**WHAT THE EXERCISE ASKS:**
Transcribe exactly everything in the data below from the line containing "with a clinical" down to the line containing "modality or defer", both lines included and nothing further.
** THE DATA follows **
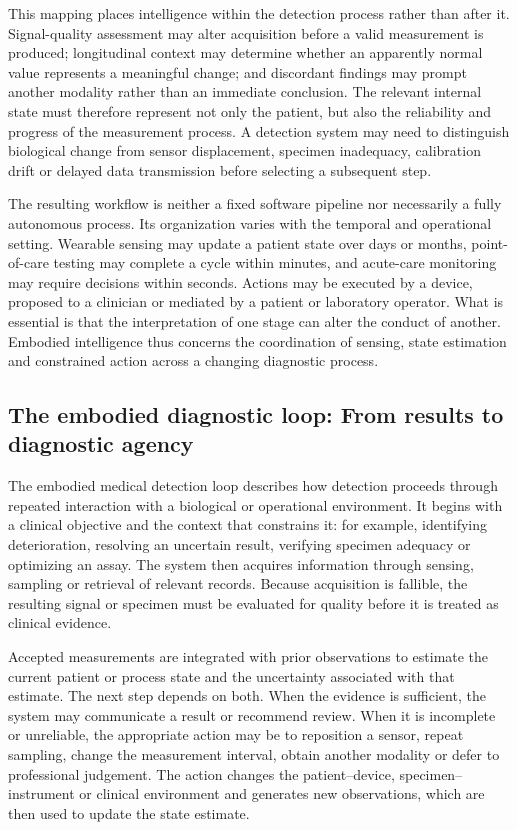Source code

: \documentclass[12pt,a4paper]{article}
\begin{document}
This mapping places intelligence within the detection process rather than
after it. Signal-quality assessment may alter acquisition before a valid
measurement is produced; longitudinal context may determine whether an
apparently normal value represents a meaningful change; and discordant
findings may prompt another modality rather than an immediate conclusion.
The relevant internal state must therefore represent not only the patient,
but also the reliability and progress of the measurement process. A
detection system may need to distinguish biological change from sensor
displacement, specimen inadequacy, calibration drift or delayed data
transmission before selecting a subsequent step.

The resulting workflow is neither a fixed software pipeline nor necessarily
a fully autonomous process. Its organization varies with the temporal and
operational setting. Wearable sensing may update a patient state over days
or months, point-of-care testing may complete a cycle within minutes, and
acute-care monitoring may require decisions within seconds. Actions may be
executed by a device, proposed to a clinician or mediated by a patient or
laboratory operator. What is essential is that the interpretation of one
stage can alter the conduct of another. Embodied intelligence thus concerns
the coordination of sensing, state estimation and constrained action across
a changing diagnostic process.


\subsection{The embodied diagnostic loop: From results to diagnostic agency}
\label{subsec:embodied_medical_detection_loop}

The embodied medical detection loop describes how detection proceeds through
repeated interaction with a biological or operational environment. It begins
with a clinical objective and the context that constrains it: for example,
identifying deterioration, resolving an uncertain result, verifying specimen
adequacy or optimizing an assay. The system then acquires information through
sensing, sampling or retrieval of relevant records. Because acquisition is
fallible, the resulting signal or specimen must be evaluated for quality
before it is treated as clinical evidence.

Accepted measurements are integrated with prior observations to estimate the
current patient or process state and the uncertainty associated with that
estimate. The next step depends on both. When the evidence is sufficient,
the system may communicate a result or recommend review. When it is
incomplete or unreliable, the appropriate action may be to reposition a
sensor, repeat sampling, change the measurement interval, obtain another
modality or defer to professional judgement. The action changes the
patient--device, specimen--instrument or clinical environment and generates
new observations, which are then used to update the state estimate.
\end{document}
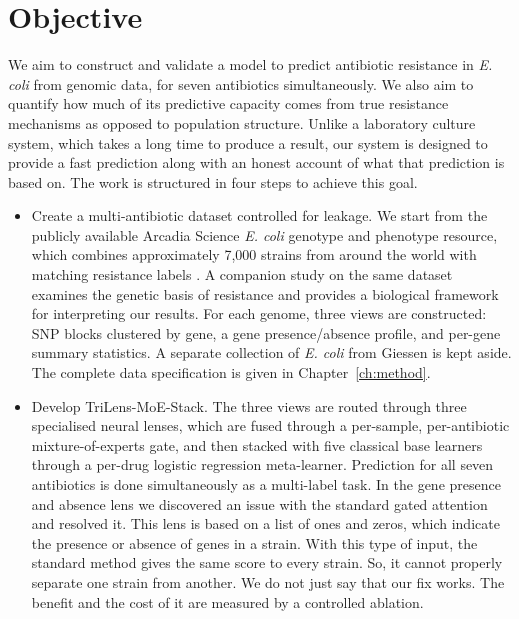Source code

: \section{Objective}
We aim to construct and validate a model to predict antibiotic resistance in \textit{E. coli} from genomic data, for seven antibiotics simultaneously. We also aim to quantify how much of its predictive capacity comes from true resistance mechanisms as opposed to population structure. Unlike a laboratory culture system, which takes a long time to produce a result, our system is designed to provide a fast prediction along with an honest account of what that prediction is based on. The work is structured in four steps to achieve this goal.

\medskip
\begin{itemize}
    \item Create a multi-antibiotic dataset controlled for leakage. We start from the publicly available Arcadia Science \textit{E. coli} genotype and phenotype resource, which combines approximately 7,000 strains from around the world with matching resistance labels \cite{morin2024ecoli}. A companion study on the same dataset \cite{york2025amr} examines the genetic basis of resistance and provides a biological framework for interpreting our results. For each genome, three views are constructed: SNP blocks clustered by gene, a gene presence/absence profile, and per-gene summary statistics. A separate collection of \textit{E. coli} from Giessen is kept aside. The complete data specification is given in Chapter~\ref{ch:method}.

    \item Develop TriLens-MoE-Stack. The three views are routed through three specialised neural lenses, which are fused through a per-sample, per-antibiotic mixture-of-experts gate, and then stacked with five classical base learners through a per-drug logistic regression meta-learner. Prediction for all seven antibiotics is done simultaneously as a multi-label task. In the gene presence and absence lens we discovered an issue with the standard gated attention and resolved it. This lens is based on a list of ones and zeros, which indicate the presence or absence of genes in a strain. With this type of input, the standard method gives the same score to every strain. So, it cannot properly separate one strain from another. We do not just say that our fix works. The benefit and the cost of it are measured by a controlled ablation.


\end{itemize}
** End of THE DATA **
**TASK ANSWER:**
with a clinical objective and the context that constrains it: for example,
identifying deterioration, resolving an uncertain result, verifying specimen
adequacy or optimizing an assay. The system then acquires information through
sensing, sampling or retrieval of relevant records. Because acquisition is
fallible, the resulting signal or specimen must be evaluated for quality
before it is treated as clinical evidence.

Accepted measurements are integrated with prior observations to estimate the
current patient or process state and the uncertainty associated with that
estimate. The next step depends on both. When the evidence is sufficient,
the system may communicate a result or recommend review. When it is
incomplete or unreliable, the appropriate action may be to reposition a
sensor, repeat sampling, change the measurement interval, obtain another
modality or defer to professional judgement. The action changes the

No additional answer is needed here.